What happens when a whole society wastes time and money on college

In Two big questions for economists today (2015) I reported that, coming away from an economics convention, one of the big questions was “Can higher education make a person more productive at his or her ultimate job?” It sure seems as though the answer for American higher education is “oftentimes no”. The New York Times today is focusing on the evils of the financial institutions profiting from Americans’ blind faith in the university system, e.g., with “Loans ‘Designed to Fail’: States Say Navient Preyed on Students”. I think the details are more interesting and the Times provides that with a separate story: “Voices of Navient’s Borrowers: ‘The Biggest Mistake of My Life’”

One 36-year-old attended two public schools in Florida and came out with what is now $83,300 in debt. She got a “B.A. in maritime history.” In the old days a young person from a wealthy family might have enjoyed four years studying maritime history (tuition would have been about $500 per year back then too). Somehow today this same experience is being marketed to the non-rich. For me the interesting question is why public universities don’t put more effort into online degrees in subjects such as these. Georgia Tech can deliver an online master’s in CS for $7,000. If learning maritime history is mostly reading books that are available in libraries or are no longer within copyright, why couldn’t a degree in the subject be earned by downloading a reading list and writing some papers? If the mission of a public university is to educate the public at a reasonable cost, why didn’t they offer this kind of degree online starting in the 1980s when personal computers became popular or the 1990s with the rise of the Web?

[Separately, if you’re a young economist and don’t like this subject, let me suggest looking at the effects of the change to no-fault divorce in the 1970s (history) and the 1990s switch to child support guidelines (in many states, these give a higher spending power to the person who has sex with a high-income partner than to the person who marries a medium-income partner; they also make it more lucrative to have sex with a high-income person than to go to college and work). See “Litigation, Alimony, and Child Support in the U.S. Economy” for an example. A group at MIT led by David Autor, for example, was referenced in the New York Times for their 2016 look at how children turn out depending on whether they are raised in two-parent or single-parent households. They didn’t have to compete for attention with a classic paper from 1960 because the government didn’t encourage single-parent households back then and there weren’t enough of them.]
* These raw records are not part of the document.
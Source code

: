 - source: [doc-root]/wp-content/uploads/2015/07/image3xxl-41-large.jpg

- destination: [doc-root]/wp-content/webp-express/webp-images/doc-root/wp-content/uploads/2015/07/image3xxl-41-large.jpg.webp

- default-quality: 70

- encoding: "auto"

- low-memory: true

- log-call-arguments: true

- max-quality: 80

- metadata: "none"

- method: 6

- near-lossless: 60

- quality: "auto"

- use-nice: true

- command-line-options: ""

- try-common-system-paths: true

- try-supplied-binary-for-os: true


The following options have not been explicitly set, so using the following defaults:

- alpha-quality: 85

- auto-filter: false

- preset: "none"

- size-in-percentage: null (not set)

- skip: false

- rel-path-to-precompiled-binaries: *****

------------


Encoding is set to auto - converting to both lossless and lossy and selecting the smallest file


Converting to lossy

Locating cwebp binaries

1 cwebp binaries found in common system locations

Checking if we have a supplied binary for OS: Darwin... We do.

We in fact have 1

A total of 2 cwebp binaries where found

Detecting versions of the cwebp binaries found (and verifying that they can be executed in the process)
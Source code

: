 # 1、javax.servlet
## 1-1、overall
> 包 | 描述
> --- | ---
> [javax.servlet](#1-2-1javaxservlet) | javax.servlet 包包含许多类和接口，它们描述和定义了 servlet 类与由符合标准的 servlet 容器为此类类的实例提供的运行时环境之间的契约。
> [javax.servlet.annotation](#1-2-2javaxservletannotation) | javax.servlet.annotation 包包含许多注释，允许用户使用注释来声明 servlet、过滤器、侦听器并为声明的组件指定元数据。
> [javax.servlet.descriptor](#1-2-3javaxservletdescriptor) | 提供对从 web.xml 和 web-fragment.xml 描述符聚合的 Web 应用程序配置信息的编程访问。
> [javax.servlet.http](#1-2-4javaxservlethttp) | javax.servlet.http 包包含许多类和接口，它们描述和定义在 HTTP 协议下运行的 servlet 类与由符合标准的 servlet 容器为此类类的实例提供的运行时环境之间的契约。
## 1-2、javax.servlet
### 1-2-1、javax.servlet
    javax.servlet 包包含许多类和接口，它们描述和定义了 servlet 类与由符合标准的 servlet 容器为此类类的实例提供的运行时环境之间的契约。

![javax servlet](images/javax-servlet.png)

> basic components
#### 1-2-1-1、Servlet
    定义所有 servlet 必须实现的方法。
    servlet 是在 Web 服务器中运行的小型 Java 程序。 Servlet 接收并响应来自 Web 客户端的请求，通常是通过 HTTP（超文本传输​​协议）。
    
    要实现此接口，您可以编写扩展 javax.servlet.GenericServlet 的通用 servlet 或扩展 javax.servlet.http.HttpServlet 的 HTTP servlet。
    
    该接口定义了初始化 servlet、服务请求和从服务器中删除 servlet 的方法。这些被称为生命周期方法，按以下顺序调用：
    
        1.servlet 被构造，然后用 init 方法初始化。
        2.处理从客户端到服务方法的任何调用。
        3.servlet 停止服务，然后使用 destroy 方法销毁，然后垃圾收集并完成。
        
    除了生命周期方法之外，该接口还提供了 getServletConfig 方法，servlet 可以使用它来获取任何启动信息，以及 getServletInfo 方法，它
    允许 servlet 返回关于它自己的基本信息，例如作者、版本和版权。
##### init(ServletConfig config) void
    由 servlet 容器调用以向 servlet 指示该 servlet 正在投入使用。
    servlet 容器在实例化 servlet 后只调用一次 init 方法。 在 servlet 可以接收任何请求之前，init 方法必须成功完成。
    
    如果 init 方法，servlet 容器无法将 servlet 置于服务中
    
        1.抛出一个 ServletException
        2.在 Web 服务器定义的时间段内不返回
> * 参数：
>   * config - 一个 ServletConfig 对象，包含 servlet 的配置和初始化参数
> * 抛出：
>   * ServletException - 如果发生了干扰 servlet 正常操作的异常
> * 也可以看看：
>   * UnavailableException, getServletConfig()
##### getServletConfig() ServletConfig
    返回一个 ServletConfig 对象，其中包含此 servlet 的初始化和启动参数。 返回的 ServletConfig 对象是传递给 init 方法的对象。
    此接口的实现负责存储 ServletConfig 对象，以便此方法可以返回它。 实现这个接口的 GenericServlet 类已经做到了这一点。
4 thoughts on “What happens when a whole society wastes time and money on college

  1. Noah Smith at Bloomberg had an interesting article a few days ago: How Middle-Class America Got Fleeced. He mentions the high cost of college tuition, but as one of only several factors:

    The white middle-class that tended to support leaders like Ronald Reagan, Newt Gingrich and George W. Bush, lost huge percentages of their life’s savings because of excessive fees paid to actively managed mutual funds, financial advisers, stockbrokers, pension fund managers and the like. They also paid 6 percent real estate commissions even as people in most countries paid much less. They rejected the Clintons’ health-care plan in 1993, and ended up paying double what people in other countries pay for comparable treatment. They forked over more and more money in college tuition. They paid higher prices to companies that went on to monopolize markets after spending millions convincing the government to allow their megamergers. The spectacular rise of U.S. wealth inequality shows that trillions of dollars in middle-class assets were shifted up the socio-economic ladder into the hands of a relatively small and fantastically rich upper tier.

    Each of these little free-market failures was another slice off of the ham that was the wealth of the American middle class. The people who thought they were going to be the guests of honor at the feast ended up being the main course.

  2. The whole point of college is to allow young adults to drink and screw in relative peace. As Mark Twain said: Don’t let college interfere with your education

  3. Noah Smith is very misleading. Much of the white middle-class is working in healthcare at generous wages with excellent benefits, which is a major reason healthcare costs are higher here than in other countries. They also had consumption benefits from rising home prices that far exceeded the six percent commission on any home sale. And even the fee stuff is outweighed by the long-term up trend of the market. Much of the white middle-class also works in education, where the tuition for post-BA credentials and sometimes BA/BS themselves is often paid for by the employer rather than out of their own pockets, so they are in many cases insulated from price increases while reaping the financial windfall of additional credentials.

  4. So you think that the white middle class is doing fine, then? Smith noted on Twitter that median wealth in the US is pretty low, compared to Europe. A 2014 article.

    You’re saying that part of the rents from overpriced health care and education are going to the white middle class. But there’s a limit to how prosperous you can be by taking in each other’s laundry!